Collected data:

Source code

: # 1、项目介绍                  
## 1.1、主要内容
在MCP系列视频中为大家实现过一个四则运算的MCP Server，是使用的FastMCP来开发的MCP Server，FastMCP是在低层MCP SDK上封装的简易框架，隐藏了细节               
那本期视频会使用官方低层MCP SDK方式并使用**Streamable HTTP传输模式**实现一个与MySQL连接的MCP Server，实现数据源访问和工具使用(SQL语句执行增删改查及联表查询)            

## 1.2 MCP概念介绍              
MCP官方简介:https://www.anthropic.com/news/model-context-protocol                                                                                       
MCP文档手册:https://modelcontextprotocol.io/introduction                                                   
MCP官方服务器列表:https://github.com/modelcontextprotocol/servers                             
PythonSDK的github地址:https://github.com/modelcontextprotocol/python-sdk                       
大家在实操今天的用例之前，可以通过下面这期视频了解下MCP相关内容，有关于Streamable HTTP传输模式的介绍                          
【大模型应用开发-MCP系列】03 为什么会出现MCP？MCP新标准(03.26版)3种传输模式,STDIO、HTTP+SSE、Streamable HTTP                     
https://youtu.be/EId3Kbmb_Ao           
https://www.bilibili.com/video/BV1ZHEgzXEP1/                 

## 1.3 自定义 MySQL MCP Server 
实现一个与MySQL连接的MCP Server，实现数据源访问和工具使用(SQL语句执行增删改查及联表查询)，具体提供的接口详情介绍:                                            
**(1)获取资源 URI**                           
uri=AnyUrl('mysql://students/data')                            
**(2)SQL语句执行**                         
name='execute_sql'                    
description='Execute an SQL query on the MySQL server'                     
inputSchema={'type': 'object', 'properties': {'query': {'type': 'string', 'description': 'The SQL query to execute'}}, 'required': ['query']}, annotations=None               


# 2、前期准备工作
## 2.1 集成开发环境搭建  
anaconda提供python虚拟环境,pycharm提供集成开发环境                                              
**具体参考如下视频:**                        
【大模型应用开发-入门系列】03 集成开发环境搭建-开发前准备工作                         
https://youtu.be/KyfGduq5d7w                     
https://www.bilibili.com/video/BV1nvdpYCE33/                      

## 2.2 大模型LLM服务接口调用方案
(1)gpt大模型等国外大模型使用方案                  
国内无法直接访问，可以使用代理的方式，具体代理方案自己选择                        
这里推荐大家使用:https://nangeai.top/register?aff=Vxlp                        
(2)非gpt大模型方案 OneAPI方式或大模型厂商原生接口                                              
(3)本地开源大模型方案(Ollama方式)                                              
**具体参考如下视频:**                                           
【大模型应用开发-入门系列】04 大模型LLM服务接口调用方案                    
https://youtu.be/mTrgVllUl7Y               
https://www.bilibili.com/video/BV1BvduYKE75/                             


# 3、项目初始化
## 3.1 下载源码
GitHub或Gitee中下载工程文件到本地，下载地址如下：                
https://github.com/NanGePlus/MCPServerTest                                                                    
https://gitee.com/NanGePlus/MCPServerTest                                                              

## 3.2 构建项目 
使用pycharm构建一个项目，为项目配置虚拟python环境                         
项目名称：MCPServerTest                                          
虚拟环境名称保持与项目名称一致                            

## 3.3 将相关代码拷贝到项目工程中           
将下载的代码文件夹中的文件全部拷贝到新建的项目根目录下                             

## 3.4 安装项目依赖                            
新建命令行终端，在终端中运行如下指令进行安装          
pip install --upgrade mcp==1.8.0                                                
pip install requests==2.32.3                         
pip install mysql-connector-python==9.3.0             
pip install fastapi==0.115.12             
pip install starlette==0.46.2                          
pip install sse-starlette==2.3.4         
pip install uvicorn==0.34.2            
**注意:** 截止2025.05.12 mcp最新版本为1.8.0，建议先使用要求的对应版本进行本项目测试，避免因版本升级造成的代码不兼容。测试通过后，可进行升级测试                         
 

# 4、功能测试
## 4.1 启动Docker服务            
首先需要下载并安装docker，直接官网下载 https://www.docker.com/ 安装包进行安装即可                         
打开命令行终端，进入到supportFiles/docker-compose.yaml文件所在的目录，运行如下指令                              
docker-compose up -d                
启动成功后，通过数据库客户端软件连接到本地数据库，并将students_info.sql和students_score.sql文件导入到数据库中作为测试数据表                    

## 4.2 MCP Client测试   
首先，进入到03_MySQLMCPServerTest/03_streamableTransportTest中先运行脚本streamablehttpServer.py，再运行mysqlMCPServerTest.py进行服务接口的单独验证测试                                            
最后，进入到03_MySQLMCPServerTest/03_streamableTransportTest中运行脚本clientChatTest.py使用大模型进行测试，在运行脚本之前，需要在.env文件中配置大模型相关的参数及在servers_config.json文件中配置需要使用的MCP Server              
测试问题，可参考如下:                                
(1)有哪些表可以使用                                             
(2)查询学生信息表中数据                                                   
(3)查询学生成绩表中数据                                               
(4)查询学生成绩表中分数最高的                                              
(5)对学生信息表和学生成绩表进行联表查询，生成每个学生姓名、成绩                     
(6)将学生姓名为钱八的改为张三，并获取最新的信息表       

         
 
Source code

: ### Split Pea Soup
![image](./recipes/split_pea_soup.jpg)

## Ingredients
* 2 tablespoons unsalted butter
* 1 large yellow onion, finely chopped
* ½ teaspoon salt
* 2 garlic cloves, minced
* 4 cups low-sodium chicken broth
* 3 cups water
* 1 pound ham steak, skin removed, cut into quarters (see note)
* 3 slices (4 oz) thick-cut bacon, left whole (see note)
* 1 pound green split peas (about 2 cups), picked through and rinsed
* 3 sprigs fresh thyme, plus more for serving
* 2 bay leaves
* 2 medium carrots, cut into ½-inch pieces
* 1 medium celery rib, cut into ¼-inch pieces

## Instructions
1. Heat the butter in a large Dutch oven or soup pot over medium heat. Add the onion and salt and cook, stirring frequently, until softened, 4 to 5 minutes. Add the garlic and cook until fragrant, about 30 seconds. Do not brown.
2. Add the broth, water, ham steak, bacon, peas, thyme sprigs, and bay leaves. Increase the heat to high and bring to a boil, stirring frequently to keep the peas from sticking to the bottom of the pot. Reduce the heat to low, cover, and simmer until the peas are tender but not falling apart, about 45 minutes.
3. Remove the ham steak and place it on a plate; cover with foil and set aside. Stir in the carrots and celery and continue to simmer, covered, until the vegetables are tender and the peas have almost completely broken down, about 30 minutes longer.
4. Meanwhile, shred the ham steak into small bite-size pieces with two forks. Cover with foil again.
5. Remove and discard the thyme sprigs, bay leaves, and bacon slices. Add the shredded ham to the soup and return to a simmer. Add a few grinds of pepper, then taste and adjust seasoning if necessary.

Work instructions: Extract all lines from the data in which "foil" is found.

Answer to this exercise:
3. Remove the ham steak and place it on a plate; cover with foil and set aside. Stir in the carrots and celery and continue to simmer, covered, until the vegetables are tender and the peas have almost completely broken down, about 30 minutes longer.
4. Meanwhile, shred the ham steak into small bite-size pieces with two forks. Cover with foil again.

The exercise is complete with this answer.